Recent cases of bird flu discovered in two Cambodian villagers, one of them fatal, show no signs of person-to-person transmission, health officials in the Southeast Asian nation say, allaying fears of a public health crisis.

An 11-year-old Cambodian girl from a village in the southeastern province of Prey Veng died on February 22 at a hospital in the capital, Phnom Penh, shortly after tests confirmed she had type A H5N1 bird flu. Her father tested positive for the virus the day after her death, but showed no strong symptoms and was released Tuesday from a Prey Veng hospital where she had been isolated, the Health Ministry said. He was sent home after three negative tests.

The two were the only villagers among more than two dozen tested to have the virus, the ministry said in a statement.

Bird flu, also known as avian influenza, is usually transmitted between poultry, but can sometimes be transmitted from birds to humans.

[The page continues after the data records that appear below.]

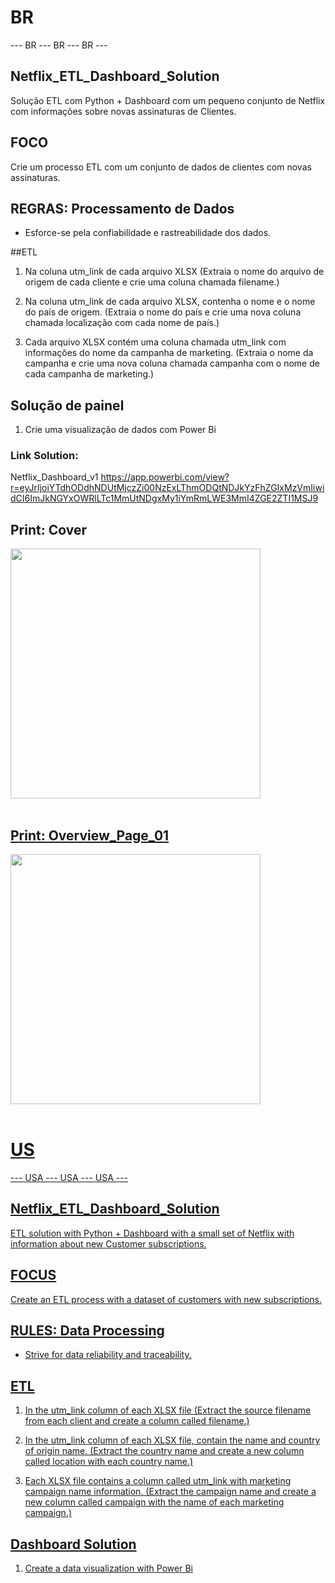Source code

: # BR
--- BR --- BR --- BR ---

## Netflix_ETL_Dashboard_Solution

Solução ETL com Python + Dashboard com um pequeno conjunto de Netflix com informações sobre novas assinaturas de Clientes.

## FOCO
Crie um processo ETL com um conjunto de dados de clientes com novas assinaturas.

## REGRAS: Processamento de Dados

- Esforce-se pela confiabilidade e rastreabilidade dos dados.

##ETL

1. Na coluna utm_link de cada arquivo XLSX
(Extraia o nome do arquivo de origem de cada cliente e crie uma coluna chamada filename.)

2. Na coluna utm_link de cada arquivo XLSX, contenha o nome e o nome do país de origem.
(Extraia o nome do país e crie uma nova coluna chamada localização com cada nome de país.)

3. Cada arquivo XLSX contém uma coluna chamada utm_link com informações do nome da campanha de marketing.
(Extraia o nome da campanha e crie uma nova coluna chamada campanha com o nome de cada campanha de marketing.)

## Solução de painel

1. Crie uma visualização de dados com Power Bi

### Link Solution: 
Netflix_Dashboard_v1
https://app.powerbi.com/view?r=eyJrIjoiYTdhODdhNDUtMjczZi00NzExLThmODQtNDJkYzFhZGIxMzVmIiwidCI6ImJkNGYxOWRlLTc1MmUtNDgxMy1iYmRmLWE3MmI4ZGE2ZTI1MSJ9

## Print: Cover

<div>
    <a href="https://github.com/Mateus-Fleck/Netflix_ETL_Python_Dashboard_Solution_PowerBI/blob/a5f3a51371f66b4db1d63c6c97d28aa64ccafb85/assets/imgs/1%20-%20Cover_Official_Netflix_v1.jpg">
    <img height="400" align="center" src="https://github.com/Mateus-Fleck/Netflix_ETL_Python_Dashboard_Solution_PowerBI/blob/a5f3a51371f66b4db1d63c6c97d28aa64ccafb85/assets/imgs/1%20-%20Cover_Official_Netflix_v1.jpg" class="img-responsive">
</div><br>

## Print: Overview_Page_01

<div>
    <a href="https://github.com/Mateus-Fleck/Netflix_ETL_Python_Dashboard_Solution_PowerBI/blob/a5f3a51371f66b4db1d63c6c97d28aa64ccafb85/assets/imgs/Print_Netflix_Overview_Page_01.jpg">
    <img height="400" align="center" src="https://github.com/Mateus-Fleck/Netflix_ETL_Python_Dashboard_Solution_PowerBI/blob/a5f3a51371f66b4db1d63c6c97d28aa64ccafb85/assets/imgs/Print_Netflix_Overview_Page_01.jpg" class="img-responsive">
</div><br>



# US
--- USA --- USA --- USA ---

## Netflix_ETL_Dashboard_Solution

ETL solution with Python + Dashboard with a small set of Netflix with information about new Customer subscriptions.

## FOCUS
Create an ETL process with a dataset of customers with new subscriptions.

## RULES: Data Processing

- Strive for data reliability and traceability.

## ETL

1. In the utm_link column of each XLSX file
(Extract the source filename from each client and create a column called filename.)

2. In the utm_link column of each XLSX file, contain the name and country of origin name.
(Extract the country name and create a new column called location with each country name.)

3. Each XLSX file contains a column called utm_link with marketing campaign name information.
(Extract the campaign name and create a new column called campaign with the name of each marketing campaign.)

## Dashboard Solution

1. Create a data visualization with Power Bi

The recent detection of infections in a variety of mammals has raised concerns among experts that the virus could evolve to spread more easily between people and potentially trigger a pandemic. The Health Ministry said an investigation determined that both the father and daughter «had been infected by poultry in their village, and there is no indication or evidence that there was an infection from father to daughter.»

Cambodian health experts spray disinfectant in a village in Prey Veng on February 24, 2023.Cambodian Ministry of Health via AP

Experts from the World Health Organization and the US Centers for Disease Control and Prevention, as well as their Cambodian counterparts, concluded that they were infected directly from birds, he told The Associated Press. Ly Sovann, spokesperson for the Ministry of Health.

In an interview published Tuesday on the website of the scientific journal Nature, a Cambodian virologist said the girl who died had been infected with a different strain of bird flu virus than the one that has been spreading around the world. during the past year and that one half between wild and domestic birds.

Erik Karlsson, of the Cambodian Pasteur Institute in Phnom Penh, was part of the team that analyzed the girl’s virus sample, and was quoted as saying it belongs to a group of viruses that have been found in chickens and ducks in the region for at less than a decade. He was the first person in Cambodia since 2014 to be detected with H5N1.

He said it was unclear why the girl would have contracted the virus after so long with no cases, but suggested it could be related to «many global changes in farming practices due to the COVID-19 pandemic that could have created the conditions for an overflow”.

“We know that, in Cambodia, the pandemic increased the amount of backyard poultry farming. Many people, for example tour guides, were unable to work and had to supplement their income and sources of food for their families,” he said. “Around the world, people continue to struggle, leading to changes in farming practices that can increase the risk of contagion. And changes in people’s health, for example malnutrition or being overweight, can make people more susceptible to becoming infected.»